Retrospective of a Domestic Author - Živojin Pavlović

Several works of Yugoslavian and Serbian film art, of the anthology of Živojin Pavlović, is going to be shown in Cinema City Festival, in Retrospective of a Domestic Author Selection in Arena cinema. Pavlović, with few other cult directors, marked the the black wave of the seventh art on these territories during the sixties and the seventies, and among many bunker movies, his Povratak (The Reurn) and Zaseda (Ambush) appeared. However, the fall of communism did not change much in the life of this artist because during the nineties, he was still prosecuted, this time by nationalists.

“My whole life I stepped against the current, and made every step by pulling the legs with great effort out of the mud”, Pavlović demystified his life attitudes, the fights with the surroundings caused by them, and the rebellious character of a critic of illogicality and dissonance in the development of the society he was a part of.
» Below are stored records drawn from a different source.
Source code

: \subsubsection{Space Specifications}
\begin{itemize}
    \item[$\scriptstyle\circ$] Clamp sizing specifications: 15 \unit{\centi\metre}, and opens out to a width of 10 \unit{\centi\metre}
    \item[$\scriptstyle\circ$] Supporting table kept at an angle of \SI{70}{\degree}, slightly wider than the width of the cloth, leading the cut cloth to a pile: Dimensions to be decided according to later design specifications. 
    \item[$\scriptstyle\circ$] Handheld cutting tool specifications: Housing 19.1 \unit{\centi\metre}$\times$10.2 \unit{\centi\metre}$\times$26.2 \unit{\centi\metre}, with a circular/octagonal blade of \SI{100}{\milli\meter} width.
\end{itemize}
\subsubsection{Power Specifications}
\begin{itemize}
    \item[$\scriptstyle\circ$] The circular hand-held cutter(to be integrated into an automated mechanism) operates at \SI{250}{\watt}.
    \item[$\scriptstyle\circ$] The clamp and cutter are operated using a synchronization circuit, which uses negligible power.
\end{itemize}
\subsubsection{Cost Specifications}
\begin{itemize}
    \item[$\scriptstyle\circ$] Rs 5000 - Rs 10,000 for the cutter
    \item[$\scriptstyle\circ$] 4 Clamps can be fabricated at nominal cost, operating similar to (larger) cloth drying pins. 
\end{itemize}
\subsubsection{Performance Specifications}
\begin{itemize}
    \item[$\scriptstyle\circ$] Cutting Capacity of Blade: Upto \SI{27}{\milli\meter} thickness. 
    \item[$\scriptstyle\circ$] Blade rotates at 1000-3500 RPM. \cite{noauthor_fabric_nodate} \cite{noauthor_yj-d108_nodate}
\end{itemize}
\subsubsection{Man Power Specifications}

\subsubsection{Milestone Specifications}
The moment they got to the scene, the members of, at the time, young generation of film creators was equal in the quality and power of its narration to so much more renowned celluloid masters. Pavlović stood out with his creative temperament, as well as with the themes of his movies, mostly social dramas about marginal characters, incapable to adjust to social and living circumstances. However, an extremely critic attitude of great young intelligence was out of favour of old and dull socialist way of thinking of so called public directors who used film to build statues to Tito and the Party, so it was on their initiative that witch hunt, that is, high censorship of open-minded art began. Pavlović’s Zaseda (Ambush) was put into a bunker as the most drastic example of the black wave. On the other hand, controversially, the author won numerous prestigious awards, such as Golden Arena in Pula Festival (for Buđenje pacova (The Awakening of the Rats) 1967, Kada budem mrtav i beo (When I Am Dead and White) 1968, Crveno klasje (Red Ears) 1971...). He also won in his career Golden Lion in Venice, Silver Bear in Berlinale, and Golden Olive in Bastia.

He was born in 1933 in Sabac. He was educated for the career of a painter at the Faculty of Applied Arts in Belgrade, but when he was only 19, he started to write film analyses for daily newspapers and magazines. When he as 25, he made an amateur movie called Ljuba Popović, and only three years later, he had his first chance in an omnibus called

Kapi, vode, ratnici (Drops, Water, Wariors), and immediately won a special jury prize of, at the time, prominent Pula Festival. He made fifteen movies in total, and published 32 books, mostly novels and short stories, and diary notes. He was also a professor at the Faculty of Drama Arts in Belgrade. He was a father of Milena Pavlović, little Marina, from the hit film Mi nismo anđeli (We Are not Angels). He died in 1998 in Belgrade, before the end of the shooting of his last movie, Drzava mrtvih (Land of the Dead), which was later finished by his ex student, Dinko Tucaković.